━━━━━ RECORDS
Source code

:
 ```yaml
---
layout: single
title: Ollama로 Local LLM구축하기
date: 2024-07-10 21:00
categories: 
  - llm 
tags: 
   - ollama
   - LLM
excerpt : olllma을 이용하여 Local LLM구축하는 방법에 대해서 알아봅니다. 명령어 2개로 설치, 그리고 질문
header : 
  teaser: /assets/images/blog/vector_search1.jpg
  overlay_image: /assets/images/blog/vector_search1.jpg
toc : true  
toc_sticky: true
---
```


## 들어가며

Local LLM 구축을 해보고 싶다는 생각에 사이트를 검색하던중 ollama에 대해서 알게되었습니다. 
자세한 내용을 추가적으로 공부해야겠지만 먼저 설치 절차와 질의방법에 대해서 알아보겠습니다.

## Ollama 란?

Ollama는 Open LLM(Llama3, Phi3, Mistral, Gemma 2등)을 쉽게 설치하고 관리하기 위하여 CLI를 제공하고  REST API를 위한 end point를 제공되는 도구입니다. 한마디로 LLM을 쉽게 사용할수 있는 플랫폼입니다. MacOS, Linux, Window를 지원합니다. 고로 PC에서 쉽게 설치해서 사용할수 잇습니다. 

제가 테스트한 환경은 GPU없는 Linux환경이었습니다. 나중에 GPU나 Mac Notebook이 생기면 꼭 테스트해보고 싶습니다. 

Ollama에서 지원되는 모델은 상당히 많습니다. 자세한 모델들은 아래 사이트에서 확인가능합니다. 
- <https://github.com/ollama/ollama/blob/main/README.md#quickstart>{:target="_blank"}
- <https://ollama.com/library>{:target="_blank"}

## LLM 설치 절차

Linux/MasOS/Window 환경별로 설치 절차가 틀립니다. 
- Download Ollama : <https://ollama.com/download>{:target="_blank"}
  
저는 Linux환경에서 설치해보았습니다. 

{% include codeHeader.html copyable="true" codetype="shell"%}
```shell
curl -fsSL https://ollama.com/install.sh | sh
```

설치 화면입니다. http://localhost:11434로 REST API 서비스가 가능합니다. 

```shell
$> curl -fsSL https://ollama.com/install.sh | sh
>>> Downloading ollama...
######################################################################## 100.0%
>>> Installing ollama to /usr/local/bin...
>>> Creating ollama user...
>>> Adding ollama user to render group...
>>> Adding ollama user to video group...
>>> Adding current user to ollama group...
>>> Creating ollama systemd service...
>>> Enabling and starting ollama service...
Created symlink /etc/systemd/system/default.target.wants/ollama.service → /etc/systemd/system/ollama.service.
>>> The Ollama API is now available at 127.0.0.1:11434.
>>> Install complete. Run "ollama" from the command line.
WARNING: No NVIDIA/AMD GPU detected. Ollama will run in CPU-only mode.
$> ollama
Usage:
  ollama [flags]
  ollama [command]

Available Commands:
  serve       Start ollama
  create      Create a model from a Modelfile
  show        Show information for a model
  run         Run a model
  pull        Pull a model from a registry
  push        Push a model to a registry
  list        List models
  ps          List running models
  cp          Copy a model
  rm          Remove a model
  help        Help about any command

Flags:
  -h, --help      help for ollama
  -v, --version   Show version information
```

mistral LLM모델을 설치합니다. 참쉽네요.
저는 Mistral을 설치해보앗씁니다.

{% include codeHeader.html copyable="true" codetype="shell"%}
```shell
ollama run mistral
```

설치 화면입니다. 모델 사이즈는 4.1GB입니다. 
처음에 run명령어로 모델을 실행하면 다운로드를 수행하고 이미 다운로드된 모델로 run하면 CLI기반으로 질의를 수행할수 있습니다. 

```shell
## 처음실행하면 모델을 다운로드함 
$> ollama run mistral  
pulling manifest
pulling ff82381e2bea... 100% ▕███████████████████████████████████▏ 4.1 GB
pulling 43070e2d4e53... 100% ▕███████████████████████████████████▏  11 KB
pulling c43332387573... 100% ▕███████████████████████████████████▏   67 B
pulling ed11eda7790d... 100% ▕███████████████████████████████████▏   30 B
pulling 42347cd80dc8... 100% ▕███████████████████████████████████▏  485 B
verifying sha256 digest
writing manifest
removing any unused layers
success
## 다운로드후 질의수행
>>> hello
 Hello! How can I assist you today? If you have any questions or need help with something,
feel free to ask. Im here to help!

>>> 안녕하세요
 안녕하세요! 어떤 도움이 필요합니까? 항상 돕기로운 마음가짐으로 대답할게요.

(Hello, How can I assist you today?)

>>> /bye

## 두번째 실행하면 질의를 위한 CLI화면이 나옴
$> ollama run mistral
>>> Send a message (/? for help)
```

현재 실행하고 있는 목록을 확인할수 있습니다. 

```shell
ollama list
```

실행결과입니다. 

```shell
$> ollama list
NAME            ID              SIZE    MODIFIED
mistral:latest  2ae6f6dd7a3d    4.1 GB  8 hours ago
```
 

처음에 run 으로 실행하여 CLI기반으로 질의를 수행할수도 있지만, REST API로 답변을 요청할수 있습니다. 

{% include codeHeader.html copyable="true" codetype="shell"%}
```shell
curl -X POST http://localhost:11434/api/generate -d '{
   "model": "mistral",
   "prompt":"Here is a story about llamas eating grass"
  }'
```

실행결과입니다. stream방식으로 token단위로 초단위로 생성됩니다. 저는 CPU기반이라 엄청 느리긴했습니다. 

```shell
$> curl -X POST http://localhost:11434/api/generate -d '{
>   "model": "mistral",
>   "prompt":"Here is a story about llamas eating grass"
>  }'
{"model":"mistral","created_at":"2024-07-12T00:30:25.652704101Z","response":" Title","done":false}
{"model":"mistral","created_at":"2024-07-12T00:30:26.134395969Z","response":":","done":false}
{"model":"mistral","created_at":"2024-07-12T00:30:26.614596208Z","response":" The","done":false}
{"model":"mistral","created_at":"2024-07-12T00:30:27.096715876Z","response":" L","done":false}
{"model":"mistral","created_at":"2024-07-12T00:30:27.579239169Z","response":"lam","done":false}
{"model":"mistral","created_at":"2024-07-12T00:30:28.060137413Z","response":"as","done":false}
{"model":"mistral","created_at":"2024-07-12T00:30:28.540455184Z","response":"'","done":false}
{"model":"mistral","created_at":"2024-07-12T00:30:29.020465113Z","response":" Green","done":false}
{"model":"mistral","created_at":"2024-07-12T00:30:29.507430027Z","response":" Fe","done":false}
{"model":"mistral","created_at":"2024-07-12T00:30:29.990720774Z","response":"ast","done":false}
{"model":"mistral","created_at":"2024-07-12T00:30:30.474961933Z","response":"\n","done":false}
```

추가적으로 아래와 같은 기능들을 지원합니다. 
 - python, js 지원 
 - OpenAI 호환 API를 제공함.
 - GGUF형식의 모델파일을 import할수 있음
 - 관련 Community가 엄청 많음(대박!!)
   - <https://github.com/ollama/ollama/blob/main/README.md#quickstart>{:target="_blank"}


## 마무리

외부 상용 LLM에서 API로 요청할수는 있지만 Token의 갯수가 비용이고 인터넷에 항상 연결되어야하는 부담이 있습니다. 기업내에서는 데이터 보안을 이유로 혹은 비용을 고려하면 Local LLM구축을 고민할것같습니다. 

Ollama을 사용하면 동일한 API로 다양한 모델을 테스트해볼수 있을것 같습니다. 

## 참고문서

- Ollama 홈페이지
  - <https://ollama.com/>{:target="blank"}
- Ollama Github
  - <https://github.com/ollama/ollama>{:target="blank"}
━━━━━━━━━━
WORK TO COMPLETE>
Only the lines from the beginning of the material above through the line with "## Ollama 란?" are wanted; extract them exactly.

EXERCISE RESULT>
Source code

:
 ```yaml
---
layout: single
title: Ollama로 Local LLM구축하기
date: 2024-07-10 21:00
categories: 
  - llm 
tags: 
   - ollama
   - LLM
excerpt : olllma을 이용하여 Local LLM구축하는 방법에 대해서 알아봅니다. 명령어 2개로 설치, 그리고 질문
header : 
  teaser: /assets/images/blog/vector_search1.jpg
  overlay_image: /assets/images/blog/vector_search1.jpg
toc : true  
toc_sticky: true
---
```


## 들어가며

Local LLM 구축을 해보고 싶다는 생각에 사이트를 검색하던중 ollama에 대해서 알게되었습니다. 
자세한 내용을 추가적으로 공부해야겠지만 먼저 설치 절차와 질의방법에 대해서 알아보겠습니다.

## Ollama 란?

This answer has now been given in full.